WORK TO COMPLETE
Transcribe the records in full; omit images.

***** AVAILABLE RECORDS

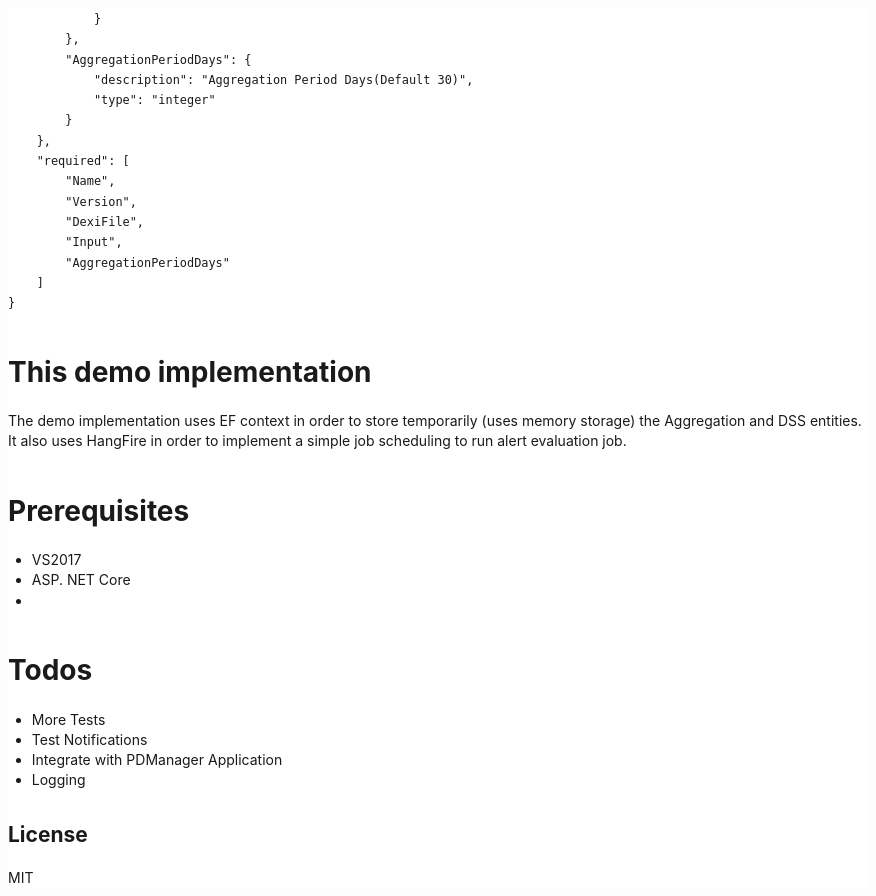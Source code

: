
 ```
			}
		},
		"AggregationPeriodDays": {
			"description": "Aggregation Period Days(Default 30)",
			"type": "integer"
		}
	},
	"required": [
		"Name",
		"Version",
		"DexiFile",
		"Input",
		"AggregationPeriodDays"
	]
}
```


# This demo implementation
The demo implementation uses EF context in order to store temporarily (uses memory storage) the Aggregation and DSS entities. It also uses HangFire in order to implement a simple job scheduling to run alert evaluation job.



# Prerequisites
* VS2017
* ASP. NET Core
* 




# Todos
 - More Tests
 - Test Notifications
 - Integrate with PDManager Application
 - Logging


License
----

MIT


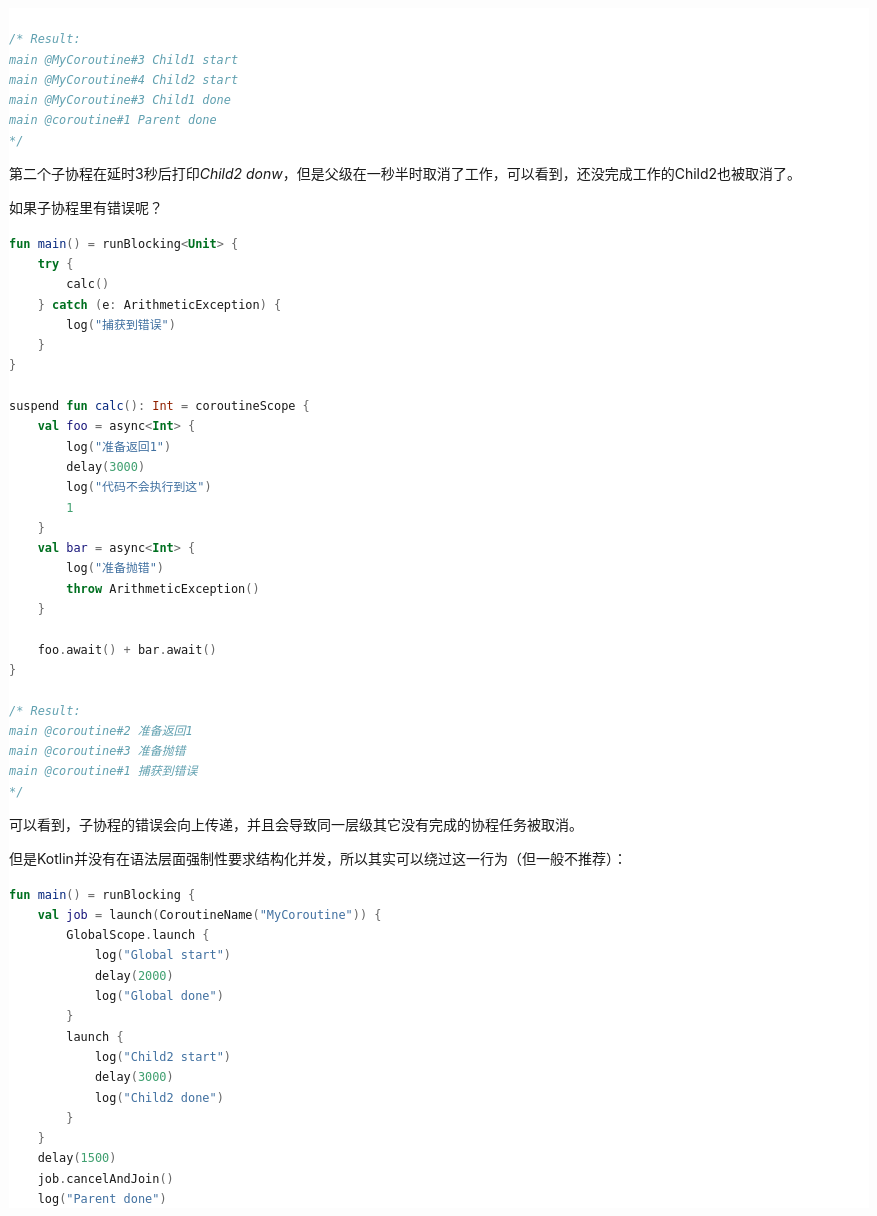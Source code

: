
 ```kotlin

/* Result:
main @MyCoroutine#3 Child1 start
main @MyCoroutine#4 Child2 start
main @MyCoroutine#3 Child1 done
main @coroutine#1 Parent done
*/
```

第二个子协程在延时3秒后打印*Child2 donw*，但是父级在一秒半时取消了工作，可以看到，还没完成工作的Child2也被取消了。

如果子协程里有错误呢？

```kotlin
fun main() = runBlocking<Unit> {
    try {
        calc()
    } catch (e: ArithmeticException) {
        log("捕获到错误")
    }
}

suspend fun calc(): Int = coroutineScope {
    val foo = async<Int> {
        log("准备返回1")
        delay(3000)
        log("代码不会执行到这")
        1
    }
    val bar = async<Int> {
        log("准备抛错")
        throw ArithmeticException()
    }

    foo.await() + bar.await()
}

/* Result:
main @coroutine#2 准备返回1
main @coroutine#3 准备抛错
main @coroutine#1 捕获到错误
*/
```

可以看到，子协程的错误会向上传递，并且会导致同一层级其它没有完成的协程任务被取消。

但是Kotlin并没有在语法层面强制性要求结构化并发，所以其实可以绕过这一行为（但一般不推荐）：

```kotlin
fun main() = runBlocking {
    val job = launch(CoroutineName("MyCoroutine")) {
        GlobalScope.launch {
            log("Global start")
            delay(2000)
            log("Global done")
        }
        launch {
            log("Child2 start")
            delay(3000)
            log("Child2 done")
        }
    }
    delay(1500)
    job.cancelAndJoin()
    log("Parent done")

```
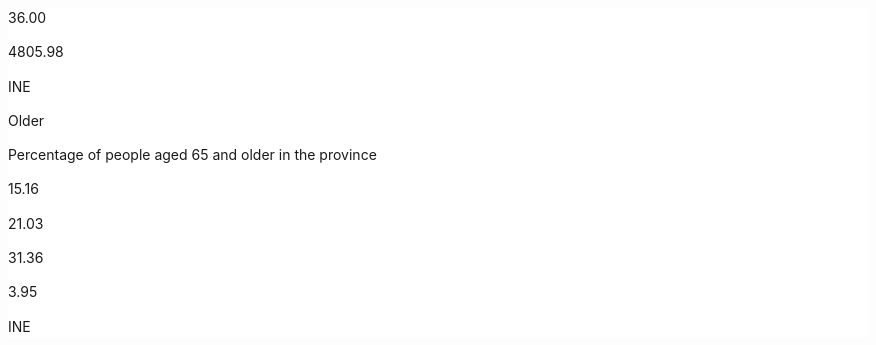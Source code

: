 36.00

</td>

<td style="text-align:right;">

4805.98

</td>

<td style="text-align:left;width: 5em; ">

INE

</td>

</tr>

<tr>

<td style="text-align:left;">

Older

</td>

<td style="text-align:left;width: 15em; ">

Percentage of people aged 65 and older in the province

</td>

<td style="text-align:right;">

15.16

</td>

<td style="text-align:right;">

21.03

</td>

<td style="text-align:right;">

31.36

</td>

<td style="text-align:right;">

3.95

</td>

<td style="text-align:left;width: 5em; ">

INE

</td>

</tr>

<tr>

**********

RESPONSE TO THIS EXERCISE
Source code

:
 ```
			}
		},
		"AggregationPeriodDays": {
			"description": "Aggregation Period Days(Default 30)",
			"type": "integer"
		}
	},
	"required": [
		"Name",
		"Version",
		"DexiFile",
		"Input",
		"AggregationPeriodDays"
	]
}
```


# This demo implementation
The demo implementation uses EF context in order to store temporarily (uses memory storage) the Aggregation and DSS entities. It also uses HangFire in order to implement a simple job scheduling to run alert evaluation job.



# Prerequisites
* VS2017
* ASP. NET Core
* 




# Todos
 - More Tests
 - Test Notifications
 - Integrate with PDManager Application
 - Logging


License
----

MIT


Source code

:
 ```kotlin

/* Result:
main @MyCoroutine#3 Child1 start
main @MyCoroutine#4 Child2 start
main @MyCoroutine#3 Child1 done
main @coroutine#1 Parent done
*/
```

第二个子协程在延时3秒后打印*Child2 donw*，但是父级在一秒半时取消了工作，可以看到，还没完成工作的Child2也被取消了。

如果子协程里有错误呢？

```kotlin
fun main() = runBlocking<Unit> {
    try {
        calc()
    } catch (e: ArithmeticException) {
        log("捕获到错误")
    }
}

suspend fun calc(): Int = coroutineScope {
    val foo = async<Int> {
        log("准备返回1")
        delay(3000)
        log("代码不会执行到这")
        1
    }
    val bar = async<Int> {
        log("准备抛错")
        throw ArithmeticException()
    }

    foo.await() + bar.await()
}

/* Result:
main @coroutine#2 准备返回1
main @coroutine#3 准备抛错
main @coroutine#1 捕获到错误
*/
```

可以看到，子协程的错误会向上传递，并且会导致同一层级其它没有完成的协程任务被取消。

但是Kotlin并没有在语法层面强制性要求结构化并发，所以其实可以绕过这一行为（但一般不推荐）：

```kotlin
fun main() = runBlocking {
    val job = launch(CoroutineName("MyCoroutine")) {
        GlobalScope.launch {
            log("Global start")
            delay(2000)
            log("Global done")
        }
        launch {
            log("Child2 start")
            delay(3000)
            log("Child2 done")
        }
    }
    delay(1500)
    job.cancelAndJoin()
    log("Parent done")

```
Source code

: 36.00

</td>

<td style="text-align:right;">

4805.98

</td>

<td style="text-align:left;width: 5em; ">

INE

</td>

</tr>

<tr>

<td style="text-align:left;">

Older

</td>

<td style="text-align:left;width: 15em; ">

Percentage of people aged 65 and older in the province

</td>

<td style="text-align:right;">

15.16

</td>

<td style="text-align:right;">

21.03

</td>

<td style="text-align:right;">

31.36

</td>

<td style="text-align:right;">

3.95

</td>

<td style="text-align:left;width: 5em; ">

INE

</td>

</tr>

<tr>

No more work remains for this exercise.